The following guide aims to provide methods and best practices for optimizing Foundry usage. This documentation firstly covers how usage in Foundry is determined, and secondly, how to identify usage waste and pipeline optimization. The general recommendations may also be of interest to project managers or platform administrators as they focus on monitoring and optimizing an organization’s usage consumption.
In addition to the best practices listed here, Linter checks the state of Foundry for anti-patterns and provides opinionated recommendations to improve the state of resources. You can evaluate and act on these recommendations to reduce cost, optimize your Ontology, and increase pipeline stability and resilience.
As you think about how to implement these best practices for your workflows, it is important to not fall into a well-known pitfall of prematurely optimizing a pipeline or workflow. Users should avoid prematurely optimizing pipelines and should not expect a one-size-fits-all strategy for optimization.
We advise following the mental steps below to check the validity of your approach:
If some of these questions are still to be answered, it might indicate that more pre-work is necessary in order to have a successful optimization effort.
With this in mind, below are good and bad examples of optimization efforts:
Some general practices for optimizing your Foundry usage include:
Foundry usage is made up of three components: Foundry compute, Ontology volume, and Foundry storage.

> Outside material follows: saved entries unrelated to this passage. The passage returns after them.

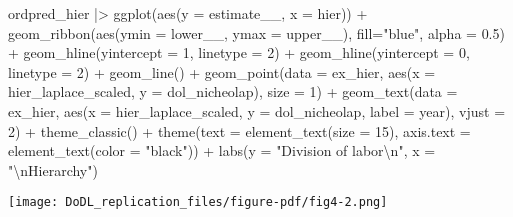 \documentclass[
  12,
  letterpaper,
  DIV=11,
  numbers=noendperiod]{scrartcl}
\newenvironment{Shaded}{\begin{snugshade}}{\end{snugshade}}
\newcommand{\AttributeTok}[1]{\textcolor[rgb]{0.40,0.45,0.13}{#1}}
\newcommand{\DecValTok}[1]{\textcolor[rgb]{0.68,0.00,0.00}{#1}}
\newcommand{\FloatTok}[1]{\textcolor[rgb]{0.68,0.00,0.00}{#1}}
\newcommand{\FunctionTok}[1]{\textcolor[rgb]{0.28,0.35,0.67}{#1}}
\newcommand{\NormalTok}[1]{\textcolor[rgb]{0.00,0.23,0.31}{#1}}
\newcommand{\SpecialCharTok}[1]{\textcolor[rgb]{0.37,0.37,0.37}{#1}}
\newcommand{\StringTok}[1]{\textcolor[rgb]{0.13,0.47,0.30}{#1}}
\begin{document}
\begin{Shaded}
\begin{Highlighting}[numbers=left,,]
\NormalTok{ordpred\_hier }\SpecialCharTok{|\textgreater{}}
  \FunctionTok{ggplot}\NormalTok{(}\FunctionTok{aes}\NormalTok{(}\AttributeTok{y =}\NormalTok{ estimate\_\_, }\AttributeTok{x =}\NormalTok{ hier)) }\SpecialCharTok{+}
  \FunctionTok{geom\_ribbon}\NormalTok{(}\FunctionTok{aes}\NormalTok{(}\AttributeTok{ymin =}\NormalTok{ lower\_\_,}
                  \AttributeTok{ymax =}\NormalTok{ upper\_\_), }\AttributeTok{fill=}\StringTok{"blue"}\NormalTok{,}
              \AttributeTok{alpha =} \FloatTok{0.5}\NormalTok{) }\SpecialCharTok{+}
  \FunctionTok{geom\_hline}\NormalTok{(}\AttributeTok{yintercept =} \DecValTok{1}\NormalTok{, }\AttributeTok{linetype =} \DecValTok{2}\NormalTok{) }\SpecialCharTok{+}
  \FunctionTok{geom\_hline}\NormalTok{(}\AttributeTok{yintercept =} \DecValTok{0}\NormalTok{, }\AttributeTok{linetype =} \DecValTok{2}\NormalTok{) }\SpecialCharTok{+}
  \FunctionTok{geom\_line}\NormalTok{() }\SpecialCharTok{+}
  \FunctionTok{geom\_point}\NormalTok{(}\AttributeTok{data =}\NormalTok{ ex\_hier, }
             \FunctionTok{aes}\NormalTok{(}\AttributeTok{x =}\NormalTok{ hier\_laplace\_scaled, }\AttributeTok{y =}\NormalTok{ dol\_nicheolap), }
             \AttributeTok{size =} \DecValTok{1}\NormalTok{) }\SpecialCharTok{+}
  \FunctionTok{geom\_text}\NormalTok{(}\AttributeTok{data =}\NormalTok{ ex\_hier, }
            \FunctionTok{aes}\NormalTok{(}\AttributeTok{x =}\NormalTok{ hier\_laplace\_scaled, }\AttributeTok{y =}\NormalTok{ dol\_nicheolap, }\AttributeTok{label =}\NormalTok{ year), }
            \AttributeTok{vjust =} \DecValTok{2}\NormalTok{) }\SpecialCharTok{+}
  \FunctionTok{theme\_classic}\NormalTok{() }\SpecialCharTok{+}
  \FunctionTok{theme}\NormalTok{(}\AttributeTok{text =} \FunctionTok{element\_text}\NormalTok{(}\AttributeTok{size =} \DecValTok{15}\NormalTok{),}
        \AttributeTok{axis.text =} \FunctionTok{element\_text}\NormalTok{(}\AttributeTok{color =} \StringTok{"black"}\NormalTok{)) }\SpecialCharTok{+}
  \FunctionTok{labs}\NormalTok{(}\AttributeTok{y =} \StringTok{"Division of labor}\SpecialCharTok{\textbackslash{}n}\StringTok{"}\NormalTok{,}
       \AttributeTok{x =} \StringTok{"}\SpecialCharTok{\textbackslash{}n}\StringTok{Hierarchy"}\NormalTok{)}
\end{Highlighting}
\end{Shaded}

\texttt{[image: DoDL\_replication\_files/figure-pdf/fig4-2.png]}
\end{document}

The majority of accounts are on this 3 dimension model; however, usage criteria may vary for some accounts. Review terms with your Palantir representative to confirm.
Foundry compute is driven by tools for data integration and analysis. There are three main types of Foundry compute: batch, interactive, and streaming.

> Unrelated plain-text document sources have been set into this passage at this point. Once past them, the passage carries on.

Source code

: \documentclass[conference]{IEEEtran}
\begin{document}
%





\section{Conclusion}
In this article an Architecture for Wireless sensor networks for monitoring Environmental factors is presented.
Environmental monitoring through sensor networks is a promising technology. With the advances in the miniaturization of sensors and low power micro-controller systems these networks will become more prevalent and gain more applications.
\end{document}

Batch compute represents queries or jobs that run in a "batch" capacity, meaning they are triggered to run in the background on a certain scheduled cadence or ad-hoc basis. Batch compute jobs do not consume any compute when they are not being run. A few examples of batch compute include all transform jobs, builds of datasets from Contour, code workbooks, data health checks, and syncs to Ontology/indexed storage.
Interactive compute represents queries that are evaluated in real-time, usually as part of an interactive user session. To provide fast responses to users, interactive compute systems maintain always-on idle compute, which means interactive queries tend to take up more compute than batch evaluation. The main form of interactive compute is Contour - Contour dashboards, analyses, and embedded contour charts all are examples of interactive compute.
Streaming compute represents always-on processing jobs that continuously receive messages and process them using arbitrary logic. Streaming compute is measured for the length of time that the stream is ready to receive messages; streaming compute has the highest cost compared to batch and interactive compute. Examples of streaming compute include streaming transformations and Pipeline Builder streams.
The amount of compute usage for batch, interactive, and streaming are driven by the following factors:
The second component of Foundry usage is Ontology volume. One of Foundry’s most unique capabilities is the Ontology layer. An Ontology is a translation layer between enterprise data and the objects your Organization cares about. An Ontology is a categorization of your data world that allows an Organization to think of their data in more tangible terms such as an “aircraft” or “car” rather than aggregations of the many rows and columns that describe them. If you are not familiar with an Ontology, you can learn more from the documentation.
Ontology volume is driven by the following factors:
Foundry storage measures the general purpose data stored in the non-Ontology transformation layers in Foundry, sometimes referred to as "cold storage".
Dataset branches and previous transactions (and views) impact how much disk space a single dataset consumes. Foundry comes with a variety of retention rules to help you keep your Foundry instance lean. When files are removed from a view with a DELETE
transaction, the files are not removed from the underlying storage and thus continue to accrue storage costs. The only way to reduce size is to use Retention to clean up unnecessary transactions. Committing a DELETE
transaction or updating branches do not reduce the storage used.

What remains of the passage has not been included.